Robinson was born on 22 November 1813 in Hampshire, England. At 14, he undertook an apprenticeship with a surgeon and chemist in London, and beginning in 1830 he attended medical courses at Guy's Hospital and University College. He did not complete his studies or obtain any official qualifications, but he began practising dentistry in London as early as 1833, and became surgeon dentist at the Metropolitan Hospital the next year.

Early in his career Robinson made efforts to reform the—then largely unregulated and disreputable—dental profession in Britain. In 1842 he established a professional society for "ethical" dentists, but this initiative attracted little support. Robinson also founded two short-lived dental journals, the British Quarterly Journal of Dental Surgery and The Forceps, in 1843 and 1844 respectively—the Quarterly was the first dental journal in Britain—and in 1846 he published a textbook of dentistry, The Surgical and Mechanical Treatment of the Teeth. Robinson quickly earned an international reputation as a skilled dentist, and the Baltimore College of Dental Surgeons awarded him an honorary doctorate in 1846.

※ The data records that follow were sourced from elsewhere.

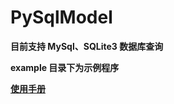 # PySqlModel

**目前支持 MySql、SQLite3 数据库查询**

**example 目录下为示例程序**


**[使用手册](./PySqlModel/使用手册.md)**

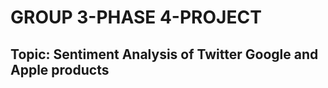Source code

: # **GROUP 3-PHASE 4-PROJECT**

## **Topic: Sentiment Analysis of Twitter Google and Apple products**

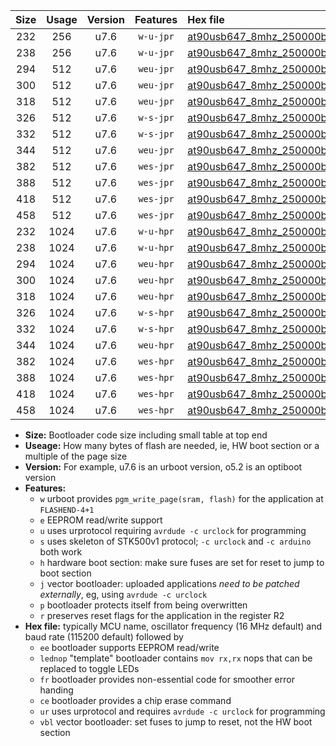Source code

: |Size|Usage|Version|Features|Hex file|
|:-:|:-:|:-:|:-:|:--|
|232|256|u7.6|`w-u-jpr`|[at90usb647_8mhz_250000bps_ur_vbl.hex](https://raw.githubusercontent.com/stefanrueger/urboot/main/bootloaders/at90usb647/fcpu_8mhz/250000_bps/at90usb647_8mhz_250000bps_ur_vbl.hex)|
|238|256|u7.6|`w-u-jpr`|[at90usb647_8mhz_250000bps_lednop_ur_vbl.hex](https://raw.githubusercontent.com/stefanrueger/urboot/main/bootloaders/at90usb647/fcpu_8mhz/250000_bps/at90usb647_8mhz_250000bps_lednop_ur_vbl.hex)|
|294|512|u7.6|`weu-jpr`|[at90usb647_8mhz_250000bps_ee_ur_vbl.hex](https://raw.githubusercontent.com/stefanrueger/urboot/main/bootloaders/at90usb647/fcpu_8mhz/250000_bps/at90usb647_8mhz_250000bps_ee_ur_vbl.hex)|
|300|512|u7.6|`weu-jpr`|[at90usb647_8mhz_250000bps_ee_lednop_ur_vbl.hex](https://raw.githubusercontent.com/stefanrueger/urboot/main/bootloaders/at90usb647/fcpu_8mhz/250000_bps/at90usb647_8mhz_250000bps_ee_lednop_ur_vbl.hex)|
|318|512|u7.6|`weu-jpr`|[at90usb647_8mhz_250000bps_ee_lednop_fr_ur_vbl.hex](https://raw.githubusercontent.com/stefanrueger/urboot/main/bootloaders/at90usb647/fcpu_8mhz/250000_bps/at90usb647_8mhz_250000bps_ee_lednop_fr_ur_vbl.hex)|
|326|512|u7.6|`w-s-jpr`|[at90usb647_8mhz_250000bps_vbl.hex](https://raw.githubusercontent.com/stefanrueger/urboot/main/bootloaders/at90usb647/fcpu_8mhz/250000_bps/at90usb647_8mhz_250000bps_vbl.hex)|
|332|512|u7.6|`w-s-jpr`|[at90usb647_8mhz_250000bps_lednop_vbl.hex](https://raw.githubusercontent.com/stefanrueger/urboot/main/bootloaders/at90usb647/fcpu_8mhz/250000_bps/at90usb647_8mhz_250000bps_lednop_vbl.hex)|
|344|512|u7.6|`weu-jpr`|[at90usb647_8mhz_250000bps_ee_lednop_fr_ce_ur_vbl.hex](https://raw.githubusercontent.com/stefanrueger/urboot/main/bootloaders/at90usb647/fcpu_8mhz/250000_bps/at90usb647_8mhz_250000bps_ee_lednop_fr_ce_ur_vbl.hex)|
|382|512|u7.6|`wes-jpr`|[at90usb647_8mhz_250000bps_ee_vbl.hex](https://raw.githubusercontent.com/stefanrueger/urboot/main/bootloaders/at90usb647/fcpu_8mhz/250000_bps/at90usb647_8mhz_250000bps_ee_vbl.hex)|
|388|512|u7.6|`wes-jpr`|[at90usb647_8mhz_250000bps_ee_lednop_vbl.hex](https://raw.githubusercontent.com/stefanrueger/urboot/main/bootloaders/at90usb647/fcpu_8mhz/250000_bps/at90usb647_8mhz_250000bps_ee_lednop_vbl.hex)|
|418|512|u7.6|`wes-jpr`|[at90usb647_8mhz_250000bps_ee_lednop_fr_vbl.hex](https://raw.githubusercontent.com/stefanrueger/urboot/main/bootloaders/at90usb647/fcpu_8mhz/250000_bps/at90usb647_8mhz_250000bps_ee_lednop_fr_vbl.hex)|
|458|512|u7.6|`wes-jpr`|[at90usb647_8mhz_250000bps_ee_lednop_fr_ce_vbl.hex](https://raw.githubusercontent.com/stefanrueger/urboot/main/bootloaders/at90usb647/fcpu_8mhz/250000_bps/at90usb647_8mhz_250000bps_ee_lednop_fr_ce_vbl.hex)|
|232|1024|u7.6|`w-u-hpr`|[at90usb647_8mhz_250000bps_ur.hex](https://raw.githubusercontent.com/stefanrueger/urboot/main/bootloaders/at90usb647/fcpu_8mhz/250000_bps/at90usb647_8mhz_250000bps_ur.hex)|
|238|1024|u7.6|`w-u-hpr`|[at90usb647_8mhz_250000bps_lednop_ur.hex](https://raw.githubusercontent.com/stefanrueger/urboot/main/bootloaders/at90usb647/fcpu_8mhz/250000_bps/at90usb647_8mhz_250000bps_lednop_ur.hex)|
|294|1024|u7.6|`weu-hpr`|[at90usb647_8mhz_250000bps_ee_ur.hex](https://raw.githubusercontent.com/stefanrueger/urboot/main/bootloaders/at90usb647/fcpu_8mhz/250000_bps/at90usb647_8mhz_250000bps_ee_ur.hex)|
|300|1024|u7.6|`weu-hpr`|[at90usb647_8mhz_250000bps_ee_lednop_ur.hex](https://raw.githubusercontent.com/stefanrueger/urboot/main/bootloaders/at90usb647/fcpu_8mhz/250000_bps/at90usb647_8mhz_250000bps_ee_lednop_ur.hex)|
|318|1024|u7.6|`weu-hpr`|[at90usb647_8mhz_250000bps_ee_lednop_fr_ur.hex](https://raw.githubusercontent.com/stefanrueger/urboot/main/bootloaders/at90usb647/fcpu_8mhz/250000_bps/at90usb647_8mhz_250000bps_ee_lednop_fr_ur.hex)|
|326|1024|u7.6|`w-s-hpr`|[at90usb647_8mhz_250000bps.hex](https://raw.githubusercontent.com/stefanrueger/urboot/main/bootloaders/at90usb647/fcpu_8mhz/250000_bps/at90usb647_8mhz_250000bps.hex)|
|332|1024|u7.6|`w-s-hpr`|[at90usb647_8mhz_250000bps_lednop.hex](https://raw.githubusercontent.com/stefanrueger/urboot/main/bootloaders/at90usb647/fcpu_8mhz/250000_bps/at90usb647_8mhz_250000bps_lednop.hex)|
|344|1024|u7.6|`weu-hpr`|[at90usb647_8mhz_250000bps_ee_lednop_fr_ce_ur.hex](https://raw.githubusercontent.com/stefanrueger/urboot/main/bootloaders/at90usb647/fcpu_8mhz/250000_bps/at90usb647_8mhz_250000bps_ee_lednop_fr_ce_ur.hex)|
|382|1024|u7.6|`wes-hpr`|[at90usb647_8mhz_250000bps_ee.hex](https://raw.githubusercontent.com/stefanrueger/urboot/main/bootloaders/at90usb647/fcpu_8mhz/250000_bps/at90usb647_8mhz_250000bps_ee.hex)|
|388|1024|u7.6|`wes-hpr`|[at90usb647_8mhz_250000bps_ee_lednop.hex](https://raw.githubusercontent.com/stefanrueger/urboot/main/bootloaders/at90usb647/fcpu_8mhz/250000_bps/at90usb647_8mhz_250000bps_ee_lednop.hex)|
|418|1024|u7.6|`wes-hpr`|[at90usb647_8mhz_250000bps_ee_lednop_fr.hex](https://raw.githubusercontent.com/stefanrueger/urboot/main/bootloaders/at90usb647/fcpu_8mhz/250000_bps/at90usb647_8mhz_250000bps_ee_lednop_fr.hex)|
|458|1024|u7.6|`wes-hpr`|[at90usb647_8mhz_250000bps_ee_lednop_fr_ce.hex](https://raw.githubusercontent.com/stefanrueger/urboot/main/bootloaders/at90usb647/fcpu_8mhz/250000_bps/at90usb647_8mhz_250000bps_ee_lednop_fr_ce.hex)|

- **Size:** Bootloader code size including small table at top end
- **Useage:** How many bytes of flash are needed, ie, HW boot section or a multiple of the page size
- **Version:** For example, u7.6 is an urboot version, o5.2 is an optiboot version
- **Features:**
  + `w` urboot provides `pgm_write_page(sram, flash)` for the application at `FLASHEND-4+1`
  + `e` EEPROM read/write support
  + `u` uses urprotocol requiring `avrdude -c urclock` for programming
  + `s` uses skeleton of STK500v1 protocol; `-c urclock` and `-c arduino` both work
  + `h` hardware boot section: make sure fuses are set for reset to jump to boot section
  + `j` vector bootloader: uploaded applications *need to be patched externally*, eg, using `avrdude -c urclock`
  + `p` bootloader protects itself from being overwritten
  + `r` preserves reset flags for the application in the register R2
- **Hex file:** typically MCU name, oscillator frequency (16 MHz default) and baud rate (115200 default) followed by
  + `ee` bootloader supports EEPROM read/write
  + `lednop` "template" bootloader contains `mov rx,rx` nops that can be replaced to toggle LEDs
  + `fr` bootloader provides non-essential code for smoother error handing
  + `ce` bootloader provides a chip erase command
  + `ur` uses urprotocol and requires `avrdude -c urclock` for programming
  + `vbl` vector bootloader: set fuses to jump to reset, not the HW boot section
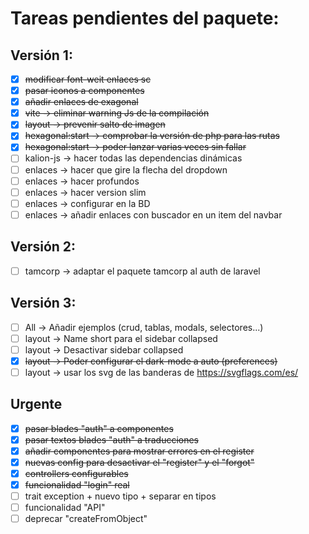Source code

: # Tareas pendientes del paquete:

## Versión 1:

* [x] ~~modificar font-weit enlaces sc~~
* [x] ~~pasar iconos a componentes~~
* [x] ~~añadir enlaces de exagonal~~
* [x] ~~vite -> eliminar warning Js de la compilación~~
* [x] ~~layout -> prevenir salto de imagen~~
* [x] ~~hexagonal:start -> comprobar la versión de php para las rutas~~
* [x] ~~hexagonal:start -> poder lanzar varias veces sin fallar~~
* [ ] kalion-js -> hacer todas las dependencias dinámicas
* [ ] enlaces -> hacer que gire la flecha del dropdown
* [ ] enlaces -> hacer profundos
* [ ] enlaces -> hacer version slim
* [ ] enlaces -> configurar en la BD
* [ ] enlaces -> añadir enlaces con buscador en un item del navbar

## Versión 2:

* [ ] tamcorp -> adaptar el paquete tamcorp al auth de laravel

## Versión 3:

* [ ] All -> Añadir ejemplos (crud, tablas, modals, selectores...) 
* [ ] layout -> Name short para el sidebar collapsed
* [ ] layout -> Desactivar sidebar collapsed
* [x] ~~layout -> Poder configurar el dark-mode a auto (preferences)~~
* [ ] layout -> usar los svg de las banderas de https://svgflags.com/es/

## Urgente
* [x] ~~pasar blades "auth" a componentes~~
* [x] ~~pasar textos blades "auth" a traducciones~~
* [X] ~~añadir componentes para mostrar errores en el register~~
* [X] ~~nuevas config para desactivar el "register" y el "forgot"~~
* [x] ~~controllers configurables~~
* [x] ~~funcionalidad "login" real~~
* [ ] trait exception + nuevo tipo + separar en tipos
* [ ] funcionalidad "API"
* [ ] deprecar "createFromObject"
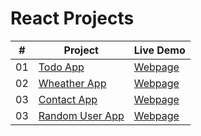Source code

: # React Projects

|  #  | Project                                                                                 | Live Demo                                                           |
| :-: | --------------------------------------------------------------------------------------- | ------------------------------------------------------------------- |
| 01  | [Todo App](https://github.com/kadirzkaya/todo-app-react)                            | [Webpage](https://kadirzkaya.github.io/todo-app-react/)              |
| 02  | [Wheather App](https://github.com/kadirzkaya/wheather-app-react)                    | [Webpage](https://kadirzkaya.github.io/wheather-app-react/)              |
| 03  | [Contact App](https://github.com/kadirzkaya/React-Contact-App)                      | [Webpage](https://kadirzkaya.github.io/React-Contact-App/)              |
| 03  | [Random User App](https://github.com/kadirzkaya/React-Random-User-App)              | [Webpage](https://kadirzkaya.github.io/React-Random-User-App/)              |
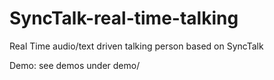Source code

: # SyncTalk-real-time-talking
Real Time audio/text driven talking person based on SyncTalk

Demo: see demos under demo/
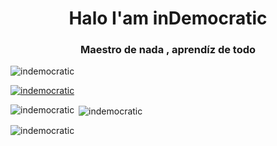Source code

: <h1 align="center">Halo I'am inDemocratic</h1>
<h3 align="center">Maestro de nada , aprendíz de todo</h3>

<p align="left"> <img src="https://komarev.com/ghpvc/?username=indemocratic&label=Profile%20views&color=0e75b6&style=flat" alt="indemocratic" /> </p>

<p align="left"> <a href="https://github.com/ryo-ma/github-profile-trophy"><img src="https://github-profile-trophy.vercel.app/?username=indemocratic&row=2&column=3&theme=juicyfresh" alt="indemocratic" /></a> </p>


<p><img align="left" src="https://github-readme-stats.vercel.app/api/top-langs?username=indemocratic&show_icons=true&locale=en&layout=compact" alt="indemocratic" /></p>

<p>&nbsp;<img align="center" src="https://github-readme-stats.vercel.app/api?username=indemocratic&show_icons=true&locale=en" alt="indemocratic" /></p>

<p><img align="center" src="https://github-readme-streak-stats.herokuapp.com/?user=indemocratic&" alt="indemocratic" /></p>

Robinson conducted his dental practice from his home at 14 Gower Street in Bloomsbury, which was just down the street from the residence of Francis Boott, a retired American physician. On 17 December 1846, Boott received a letter from Jacob Bigelow detailing the Boston dentist William Thomas Green Morton's successful use of ether for general anaesthesia during an operation on a neck tumour. He resolved, with Robinson's help, to test this new technique. On the 19th of December, at Boott's home on 24 Gower Street, Robinson administered ether to a young woman undergoing a tooth extraction—the first use of general anaesthesia in Britain. (Note: On the same day, in Dumfries, the surgeon William Scott apparently carried out an operation under ether, but no details of the event have survived.) The gas was administered using a homemade inhaler based on a water carbonation device invented by John Mervin Nooth. Robinson gave several demonstrations of his technique; those in attendance included Robert Liston and John Snow, who went on to make further explorations of ether's anaesthetic properties.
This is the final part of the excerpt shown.